I think the index exists regardless of whether there is a literal column in the dataframe for the index?

https://pandas.pydata.org/pandas-docs/dev/reference/indexing.html <br>
https://pandas.pydata.org/pandas-docs/stable/user_guide/indexing.html <br>
https://towardsdatascience.com/pandas-index-explained-b131beaf6f7b <br>

###### 10/1/21 4:06pm 
Anyway, I wanted an id column whose values are 0 - # of dataframe rows - 1 and increments by 1. I thought maybe looking up index might help me get it. 

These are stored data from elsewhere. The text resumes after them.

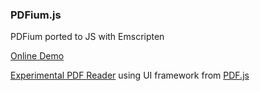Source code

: ### PDFium.js

PDFium ported to JS with Emscripten

[Online Demo](http://quincarter.github.io/PDFium.js/)

[Experimental PDF Reader](http://coolwanglu.github.io/PDFium.js/viewer/) using UI framework from [PDF.js](https://github.com/mozilla/pdf.js)
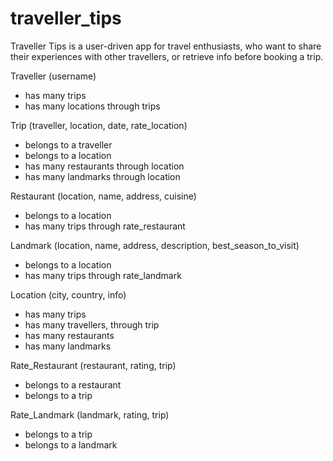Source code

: # traveller_tips
Traveller Tips is a user-driven app for travel enthusiasts, who want to share their experiences with other travellers, or retrieve info before booking a trip.


Traveller (username)
* has many trips
* has many locations through trips

Trip (traveller, location, date, rate_location)
* belongs to a traveller
* belongs to a location
* has many restaurants through location
* has many landmarks through location

Restaurant (location, name, address, cuisine)
* belongs to a location
* has many trips through rate_restaurant

Landmark (location, name, address, description, best_season_to_visit)
* belongs to a location
* has many trips through rate_landmark

Location (city, country, info)
* has many trips
* has many travellers, through trip
* has many restaurants
* has many landmarks

Rate_Restaurant (restaurant, rating, trip)
* belongs to a restaurant
* belongs to a trip

Rate_Landmark (landmark, rating, trip)
* belongs to a trip
* belongs to a landmark
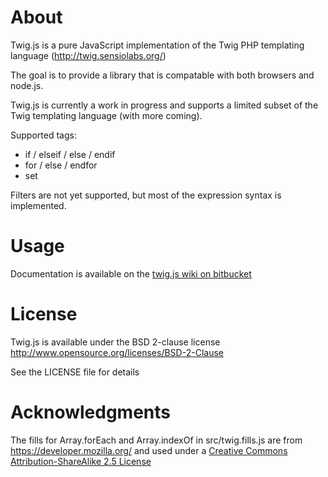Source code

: # About

Twig.js is a pure JavaScript implementation of the Twig PHP templating language
(<http://twig.sensiolabs.org/>)

The goal is to provide a library that is compatable with both browsers and
node.js.

Twig.js is currently a work in progress and supports a limited subset of the
Twig templating language (with more coming).

Supported tags:

* if / elseif / else / endif
* for / else / endfor
* set

Filters are not yet supported, but most of the expression syntax is implemented.

# Usage

Documentation is available on the [twig.js wiki on bitbucket](https://bitbucket.org/justjohn/twig.js/wiki/Home)

# License

Twig.js is available under the BSD 2-clause license
<http://www.opensource.org/licenses/BSD-2-Clause>

See the LICENSE file for details

# Acknowledgments

The fills for Array.forEach and Array.indexOf in src/twig.fills.js are from
<https://developer.mozilla.org/> and used under a [Creative Commons
Attribution-ShareAlike 2.5 License](http://creativecommons.org/licenses/by-sa/2.5/)

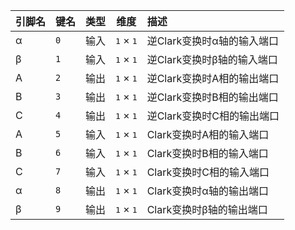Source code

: <!--
DO NOT EDIT THIS FILE DIRECTLY.
This file is generated by tools/comp-docs.js.
All changes will be overwritten by regeneration.
-->

<slot class="model-pins">

| 引脚名 | 键名 | 类型 | 维度 | 描述 |
|:------ |:---- |:----:|:----:|:---- |
| α | `0` | 输入 | <samp>1</samp> × <samp>1</samp> | 逆Clark变换时α轴的输入端口 |
| β | `1` | 输入 | <samp>1</samp> × <samp>1</samp> | 逆Clark变换时β轴的输入端口 |
| A | `2` | 输出 | <samp>1</samp> × <samp>1</samp> | 逆Clark变换时A相的输出端口 |
| B | `3` | 输出 | <samp>1</samp> × <samp>1</samp> | 逆Clark变换时B相的输出端口 |
| C | `4` | 输出 | <samp>1</samp> × <samp>1</samp> | 逆Clark变换时C相的输出端口 |
| A | `5` | 输入 | <samp>1</samp> × <samp>1</samp> | Clark变换时A相的输入端口 |
| B | `6` | 输入 | <samp>1</samp> × <samp>1</samp> | Clark变换时B相的输入端口 |
| C | `7` | 输入 | <samp>1</samp> × <samp>1</samp> | Clark变换时C相的输入端口 |
| α | `8` | 输出 | <samp>1</samp> × <samp>1</samp> | Clark变换时α轴的输出端口 |
| β | `9` | 输出 | <samp>1</samp> × <samp>1</samp> | Clark变换时β轴的输出端口 |

</slot>

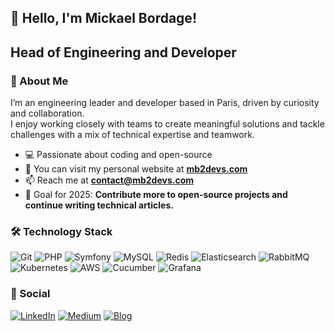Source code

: ## 👋 Hello, I'm Mickael Bordage!

## Head of Engineering and Developer

### 🚀 About Me

I’m an engineering leader and developer based in Paris, driven by curiosity and collaboration.  
I enjoy working closely with teams to create meaningful solutions and tackle challenges with a mix of technical expertise and teamwork.

- 💻 Passionate about coding and open-source
- 🔭 You can visit my personal website at **[mb2devs.com](https://mb2devs.com)**
- 📫 Reach me at **[contact@mb2devs.com](mailto:contact@mb2devs.com)**
- 🎯 Goal for 2025: **Contribute more to open-source projects and continue writing technical articles.**

### 🛠 Technology Stack

![Git](https://img.shields.io/badge/Git-F05032?style=for-the-badge&logo=git&logoColor=white)
![PHP](https://img.shields.io/badge/PHP-777BB4?style=for-the-badge&logo=php&logoColor=white)
![Symfony](https://img.shields.io/badge/Symfony-000000?style=for-the-badge&logo=symfony&logoColor=white)
![MySQL](https://img.shields.io/badge/MySQL-4479A1?style=for-the-badge&logo=mysql&logoColor=white)
![Redis](https://img.shields.io/badge/Redis-DC382D?style=for-the-badge&logo=redis&logoColor=white)
![Elasticsearch](https://img.shields.io/badge/Elasticsearch-005571?style=for-the-badge&logo=elasticsearch&logoColor=white)
![RabbitMQ](https://img.shields.io/badge/RabbitMQ-FF6600?style=for-the-badge&logo=rabbitmq&logoColor=white)
![Kubernetes](https://img.shields.io/badge/Kubernetes-326CE5?style=for-the-badge&logo=kubernetes&logoColor=white)
![AWS](https://img.shields.io/badge/AWS-232F3E?style=for-the-badge&logo=amazon-aws&logoColor=white)
![Cucumber](https://img.shields.io/badge/Cucumber-23D96C?style=for-the-badge&logo=cucumber&logoColor=white)
![Grafana](https://img.shields.io/badge/Grafana-F46800?style=for-the-badge&logo=grafana&logoColor=white)

### 🔗 Social

[![LinkedIn](https://img.shields.io/badge/LinkedIn-0A66C2?style=for-the-badge&logo=linkedin&logoColor=white)](https://www.linkedin.com/in/mickael-bordage-030811134/)
[![Medium](https://img.shields.io/badge/Medium-000000?style=for-the-badge&logo=medium&logoColor=white)](https://medium.com/@bordage.mickael)
[![Blog](https://img.shields.io/badge/Blog-000000?style=for-the-badge&logo=dev.to&logoColor=white)](https://www.mb2devs.com/blog/)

But now I'm just going to make an id column as follows:

###### 10/6/21 8:53pm
I've just confused myself about id and count... I think I'm actually making a big deal out of nothing... 
i was like wait shouldn't id = 1 for every row...idk
i feel like if i talked to someone i'd get out of my head and clear this right up. it would be silly but helpful

###### 10/7/21 12:06pm
id was a column I created just cus I wanted to have it so I could use it for groupby (especially counting)but I could have probably used any column in place of id for groupby I'm pretty sure

In [None]:
id_column = pd.Series([x for x in range (0, len(df['age']), 1)])
#i could use a lamda function or i could do list comprehension 

print(id_column.min())
print(id_column.max())

df['id'] = id_column
#print(df.info())
print(df['id'])

### General dataframe info

In [None]:
print("Shape of data{}".format(df.shape))

In [None]:
print(df.info())
print(len(df.drugs))
#print(df.columns)
#print(df.dtypes)

In [None]:
print(df.head()) # I put this in a separate cell because sometimes I like to run commands without this one. 

### Check for duplicates

In [None]:
duplicates = df.duplicated()
print(duplicates.value_counts())

There are no duplicates.

### Check for missing

In [None]:
# I can see from df.info() that some variables have missing values, but I prefer to also use these commands to check
# This tells us if there are null values somewhere in the df
print(df.isnull().values.any())

# This prints out the sum of null values by column 
print(df.isnull().sum())

There are misssing values in some columns, and I will address it later/as it comes up for analyses.

### Sex

In [None]:
print(df.sex.unique()) # Checking what the possible values of sex variable are
print(pd.crosstab(index=df['sex'], columns='count'))

In Stata you could do "tab variable col" (I think it was col as opposed to row) to get
a table that had the frequencies in one column and relative frequencies (percentages) in the second column. I am trying to figure out how to do that in Pandas. I don't want just the percentages; I want both in one table. 

### Age
Age does not have any missing values.

In [None]:
print(df['age'].nunique())
print(df['age'].dtypes)
print(df['age'].min())
print(df['age'].max())
# the max age is 110... I doubt an OKCupid user was actually 110. Someone was probably messing around 

In [None]:
print(df.age.describe())

I had a hunch that these two would produce essentially the same output (a one way frequency table)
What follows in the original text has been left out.